• What is needed:
Give back the whole listing exactly as it is written.

☆ ☆ ☆ ☆ ☆ ☆ ☆

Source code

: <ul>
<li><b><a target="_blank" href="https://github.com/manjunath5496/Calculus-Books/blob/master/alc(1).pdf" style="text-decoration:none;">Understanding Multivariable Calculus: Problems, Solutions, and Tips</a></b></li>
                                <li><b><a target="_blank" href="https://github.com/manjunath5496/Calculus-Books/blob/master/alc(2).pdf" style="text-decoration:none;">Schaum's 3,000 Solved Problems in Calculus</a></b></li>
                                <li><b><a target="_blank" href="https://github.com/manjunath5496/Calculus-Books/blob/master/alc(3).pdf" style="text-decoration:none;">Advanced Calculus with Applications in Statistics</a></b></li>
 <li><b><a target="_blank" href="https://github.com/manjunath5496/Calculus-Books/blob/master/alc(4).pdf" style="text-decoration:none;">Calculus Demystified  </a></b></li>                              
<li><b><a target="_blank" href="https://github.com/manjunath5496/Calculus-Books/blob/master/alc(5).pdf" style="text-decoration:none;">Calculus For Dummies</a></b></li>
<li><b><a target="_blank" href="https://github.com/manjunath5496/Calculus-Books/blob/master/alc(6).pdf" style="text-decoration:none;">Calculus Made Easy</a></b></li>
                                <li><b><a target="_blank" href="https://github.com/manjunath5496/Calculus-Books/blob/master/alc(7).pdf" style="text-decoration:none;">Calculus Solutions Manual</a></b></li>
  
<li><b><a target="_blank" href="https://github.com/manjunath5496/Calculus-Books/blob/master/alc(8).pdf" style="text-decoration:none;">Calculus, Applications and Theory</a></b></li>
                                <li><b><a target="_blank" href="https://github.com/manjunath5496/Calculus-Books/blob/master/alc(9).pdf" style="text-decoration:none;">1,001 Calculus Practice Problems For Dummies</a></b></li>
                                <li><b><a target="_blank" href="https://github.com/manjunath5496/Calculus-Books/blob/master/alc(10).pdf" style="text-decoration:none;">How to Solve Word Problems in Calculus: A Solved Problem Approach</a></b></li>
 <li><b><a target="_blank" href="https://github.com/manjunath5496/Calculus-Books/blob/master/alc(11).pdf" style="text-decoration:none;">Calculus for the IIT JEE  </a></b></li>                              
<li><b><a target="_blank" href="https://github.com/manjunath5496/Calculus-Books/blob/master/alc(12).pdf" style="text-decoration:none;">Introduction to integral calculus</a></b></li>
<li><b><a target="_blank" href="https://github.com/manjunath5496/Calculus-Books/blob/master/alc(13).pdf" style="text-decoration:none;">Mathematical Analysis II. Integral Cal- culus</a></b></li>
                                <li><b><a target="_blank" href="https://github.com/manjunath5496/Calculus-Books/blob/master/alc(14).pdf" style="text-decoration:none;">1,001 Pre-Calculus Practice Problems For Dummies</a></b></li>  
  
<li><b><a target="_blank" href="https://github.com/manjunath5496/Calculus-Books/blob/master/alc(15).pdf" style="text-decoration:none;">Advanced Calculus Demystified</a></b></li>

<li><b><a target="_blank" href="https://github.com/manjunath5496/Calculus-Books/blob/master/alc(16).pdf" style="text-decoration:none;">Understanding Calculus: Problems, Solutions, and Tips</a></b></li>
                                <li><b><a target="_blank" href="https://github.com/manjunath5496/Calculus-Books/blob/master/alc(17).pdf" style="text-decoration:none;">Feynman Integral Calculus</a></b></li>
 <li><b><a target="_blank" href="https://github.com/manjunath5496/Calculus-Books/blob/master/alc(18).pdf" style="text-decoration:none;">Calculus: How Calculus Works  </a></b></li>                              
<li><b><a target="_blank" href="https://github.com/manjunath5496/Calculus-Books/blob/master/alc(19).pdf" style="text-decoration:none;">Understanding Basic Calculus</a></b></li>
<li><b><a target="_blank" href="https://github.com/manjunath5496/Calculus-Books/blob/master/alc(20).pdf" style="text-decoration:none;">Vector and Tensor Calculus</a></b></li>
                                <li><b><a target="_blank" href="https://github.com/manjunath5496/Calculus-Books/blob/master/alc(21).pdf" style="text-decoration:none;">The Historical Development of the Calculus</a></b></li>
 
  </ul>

☆ ☆ ☆ ☆ ☆ ☆ ☆

• Answer section:
Source code

: <ul>
<li><b><a target="_blank" href="https://github.com/manjunath5496/Calculus-Books/blob/master/alc(1).pdf" style="text-decoration:none;">Understanding Multivariable Calculus: Problems, Solutions, and Tips</a></b></li>
                                <li><b><a target="_blank" href="https://github.com/manjunath5496/Calculus-Books/blob/master/alc(2).pdf" style="text-decoration:none;">Schaum's 3,000 Solved Problems in Calculus</a></b></li>
                                <li><b><a target="_blank" href="https://github.com/manjunath5496/Calculus-Books/blob/master/alc(3).pdf" style="text-decoration:none;">Advanced Calculus with Applications in Statistics</a></b></li>
 <li><b><a target="_blank" href="https://github.com/manjunath5496/Calculus-Books/blob/master/alc(4).pdf" style="text-decoration:none;">Calculus Demystified  </a></b></li>                              
<li><b><a target="_blank" href="https://github.com/manjunath5496/Calculus-Books/blob/master/alc(5).pdf" style="text-decoration:none;">Calculus For Dummies</a></b></li>
<li><b><a target="_blank" href="https://github.com/manjunath5496/Calculus-Books/blob/master/alc(6).pdf" style="text-decoration:none;">Calculus Made Easy</a></b></li>
                                <li><b><a target="_blank" href="https://github.com/manjunath5496/Calculus-Books/blob/master/alc(7).pdf" style="text-decoration:none;">Calculus Solutions Manual</a></b></li>
  
<li><b><a target="_blank" href="https://github.com/manjunath5496/Calculus-Books/blob/master/alc(8).pdf" style="text-decoration:none;">Calculus, Applications and Theory</a></b></li>
                                <li><b><a target="_blank" href="https://github.com/manjunath5496/Calculus-Books/blob/master/alc(9).pdf" style="text-decoration:none;">1,001 Calculus Practice Problems For Dummies</a></b></li>
                                <li><b><a target="_blank" href="https://github.com/manjunath5496/Calculus-Books/blob/master/alc(10).pdf" style="text-decoration:none;">How to Solve Word Problems in Calculus: A Solved Problem Approach</a></b></li>
 <li><b><a target="_blank" href="https://github.com/manjunath5496/Calculus-Books/blob/master/alc(11).pdf" style="text-decoration:none;">Calculus for the IIT JEE  </a></b></li>                              
<li><b><a target="_blank" href="https://github.com/manjunath5496/Calculus-Books/blob/master/alc(12).pdf" style="text-decoration:none;">Introduction to integral calculus</a></b></li>
<li><b><a target="_blank" href="https://github.com/manjunath5496/Calculus-Books/blob/master/alc(13).pdf" style="text-decoration:none;">Mathematical Analysis II. Integral Cal- culus</a></b></li>
                                <li><b><a target="_blank" href="https://github.com/manjunath5496/Calculus-Books/blob/master/alc(14).pdf" style="text-decoration:none;">1,001 Pre-Calculus Practice Problems For Dummies</a></b></li>  
  
<li><b><a target="_blank" href="https://github.com/manjunath5496/Calculus-Books/blob/master/alc(15).pdf" style="text-decoration:none;">Advanced Calculus Demystified</a></b></li>

<li><b><a target="_blank" href="https://github.com/manjunath5496/Calculus-Books/blob/master/alc(16).pdf" style="text-decoration:none;">Understanding Calculus: Problems, Solutions, and Tips</a></b></li>
                                <li><b><a target="_blank" href="https://github.com/manjunath5496/Calculus-Books/blob/master/alc(17).pdf" style="text-decoration:none;">Feynman Integral Calculus</a></b></li>
 <li><b><a target="_blank" href="https://github.com/manjunath5496/Calculus-Books/blob/master/alc(18).pdf" style="text-decoration:none;">Calculus: How Calculus Works  </a></b></li>                              
<li><b><a target="_blank" href="https://github.com/manjunath5496/Calculus-Books/blob/master/alc(19).pdf" style="text-decoration:none;">Understanding Basic Calculus</a></b></li>
<li><b><a target="_blank" href="https://github.com/manjunath5496/Calculus-Books/blob/master/alc(20).pdf" style="text-decoration:none;">Vector and Tensor Calculus</a></b></li>
                                <li><b><a target="_blank" href="https://github.com/manjunath5496/Calculus-Books/blob/master/alc(21).pdf" style="text-decoration:none;">The Historical Development of the Calculus</a></b></li>
 
  </ul>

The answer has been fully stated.